# Broke manifold bolts, again



## johnslawn (Nov 13, 2006)

Folks, I replaced the broken exhaust manifold bolts almost two years ago. leaking.
/broken again. I understand it is a common chevy problem.
Anyone have better luck doing a fix? Suggestions? I really don't want to do this every two years. Thanks for input.
2006, 6.0 1 ton.


----------



## Sydenstricker Landscaping (Dec 17, 2006)

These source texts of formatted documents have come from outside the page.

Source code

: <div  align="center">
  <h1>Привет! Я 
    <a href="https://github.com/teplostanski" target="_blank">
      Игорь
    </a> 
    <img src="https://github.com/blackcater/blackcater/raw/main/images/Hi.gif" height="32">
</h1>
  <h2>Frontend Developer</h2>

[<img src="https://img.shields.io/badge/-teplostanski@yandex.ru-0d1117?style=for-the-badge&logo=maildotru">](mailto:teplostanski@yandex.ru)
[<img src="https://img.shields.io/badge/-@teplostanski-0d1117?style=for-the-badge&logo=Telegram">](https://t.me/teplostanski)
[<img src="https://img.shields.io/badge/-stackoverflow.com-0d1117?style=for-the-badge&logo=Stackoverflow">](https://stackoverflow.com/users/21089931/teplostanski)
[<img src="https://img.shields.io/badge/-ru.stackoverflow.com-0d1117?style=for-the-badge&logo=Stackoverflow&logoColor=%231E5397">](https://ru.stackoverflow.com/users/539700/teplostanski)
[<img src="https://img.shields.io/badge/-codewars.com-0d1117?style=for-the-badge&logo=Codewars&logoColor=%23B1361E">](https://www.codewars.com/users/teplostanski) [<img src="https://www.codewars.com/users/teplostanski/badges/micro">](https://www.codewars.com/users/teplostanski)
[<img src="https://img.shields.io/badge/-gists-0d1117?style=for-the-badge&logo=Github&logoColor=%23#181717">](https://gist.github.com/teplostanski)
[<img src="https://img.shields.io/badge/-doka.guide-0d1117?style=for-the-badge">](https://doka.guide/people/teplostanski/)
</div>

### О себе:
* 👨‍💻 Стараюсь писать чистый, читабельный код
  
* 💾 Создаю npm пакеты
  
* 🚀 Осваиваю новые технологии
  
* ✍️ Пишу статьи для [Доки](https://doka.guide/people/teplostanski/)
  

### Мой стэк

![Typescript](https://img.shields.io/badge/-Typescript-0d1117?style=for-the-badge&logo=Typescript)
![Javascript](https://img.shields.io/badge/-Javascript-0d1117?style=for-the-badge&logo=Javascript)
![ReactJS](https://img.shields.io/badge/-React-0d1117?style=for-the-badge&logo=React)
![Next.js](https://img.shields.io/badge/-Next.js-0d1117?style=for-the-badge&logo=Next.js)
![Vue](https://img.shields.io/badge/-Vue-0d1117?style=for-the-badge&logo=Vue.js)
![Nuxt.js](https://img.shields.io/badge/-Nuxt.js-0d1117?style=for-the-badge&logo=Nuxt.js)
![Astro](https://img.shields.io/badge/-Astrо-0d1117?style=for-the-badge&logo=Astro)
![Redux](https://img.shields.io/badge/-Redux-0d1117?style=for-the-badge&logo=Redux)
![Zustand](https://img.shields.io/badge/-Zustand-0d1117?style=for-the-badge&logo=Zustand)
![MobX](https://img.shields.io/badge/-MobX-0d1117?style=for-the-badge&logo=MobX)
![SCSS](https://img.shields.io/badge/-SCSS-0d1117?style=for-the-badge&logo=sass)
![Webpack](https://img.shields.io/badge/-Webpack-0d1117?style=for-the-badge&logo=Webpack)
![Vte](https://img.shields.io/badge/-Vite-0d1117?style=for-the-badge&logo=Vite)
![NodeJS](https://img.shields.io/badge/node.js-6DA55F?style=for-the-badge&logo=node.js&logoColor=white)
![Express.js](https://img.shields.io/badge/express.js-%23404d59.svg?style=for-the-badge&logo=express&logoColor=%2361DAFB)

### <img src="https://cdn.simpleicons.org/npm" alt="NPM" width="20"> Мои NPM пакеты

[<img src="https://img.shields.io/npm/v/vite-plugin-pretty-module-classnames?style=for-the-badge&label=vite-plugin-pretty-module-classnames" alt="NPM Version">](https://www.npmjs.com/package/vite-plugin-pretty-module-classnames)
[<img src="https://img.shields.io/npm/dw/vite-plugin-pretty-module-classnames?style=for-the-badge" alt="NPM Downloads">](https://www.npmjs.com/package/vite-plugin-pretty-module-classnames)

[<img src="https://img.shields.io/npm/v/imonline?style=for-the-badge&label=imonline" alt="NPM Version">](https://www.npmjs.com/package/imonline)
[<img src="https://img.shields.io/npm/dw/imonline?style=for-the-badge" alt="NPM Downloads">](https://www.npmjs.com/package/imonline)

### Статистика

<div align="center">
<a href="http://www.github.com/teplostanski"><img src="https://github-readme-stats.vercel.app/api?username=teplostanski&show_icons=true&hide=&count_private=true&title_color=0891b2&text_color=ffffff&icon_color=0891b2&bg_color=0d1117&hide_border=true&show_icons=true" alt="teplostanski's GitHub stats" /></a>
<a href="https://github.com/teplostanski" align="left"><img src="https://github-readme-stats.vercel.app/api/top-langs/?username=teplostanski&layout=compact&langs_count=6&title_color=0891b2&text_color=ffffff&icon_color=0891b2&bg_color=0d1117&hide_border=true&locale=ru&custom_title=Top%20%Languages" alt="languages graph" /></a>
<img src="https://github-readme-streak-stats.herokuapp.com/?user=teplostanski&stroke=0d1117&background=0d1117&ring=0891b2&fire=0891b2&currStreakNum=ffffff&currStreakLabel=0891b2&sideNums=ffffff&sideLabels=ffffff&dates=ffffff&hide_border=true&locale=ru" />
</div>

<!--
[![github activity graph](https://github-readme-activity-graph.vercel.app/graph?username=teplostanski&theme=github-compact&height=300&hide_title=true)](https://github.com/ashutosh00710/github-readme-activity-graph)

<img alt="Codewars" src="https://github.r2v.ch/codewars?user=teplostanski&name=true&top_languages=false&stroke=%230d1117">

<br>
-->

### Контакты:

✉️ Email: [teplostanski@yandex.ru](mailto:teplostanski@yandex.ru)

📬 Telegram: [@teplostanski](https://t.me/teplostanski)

I guess the first question is where did you get the replacement bolts?? If they are dealer ones, of course they are gonna break again. I got a set of the stage 8 locking header bolts (they will work on the manifolds too) from summit last year. Even after a season of plowing and all this year with them, still look like the day I installed them. They dont list an actual 6.0 set, but the LS1 work just fine.


----------



## johnslawn (Nov 13, 2006)

Company mechanic did me a favor.Former GM tech. not sure what bolts he used. So your telling me to get quality bolts? Sounds feasible.


----------



## PlowTeam5 (Nov 14, 2010)

http://www.jegs.com/p/ARP/ARP-Header-Bolt-Kit/744888/10002/-1

Arp is a really good strong bolt.


----------



## johnslawn (Nov 13, 2006)

Ok. I will check with them to make sure they will go on stock manifolds. How bout gaskets? make a difference?


----------



## Sydenstricker Landscaping (Dec 17, 2006)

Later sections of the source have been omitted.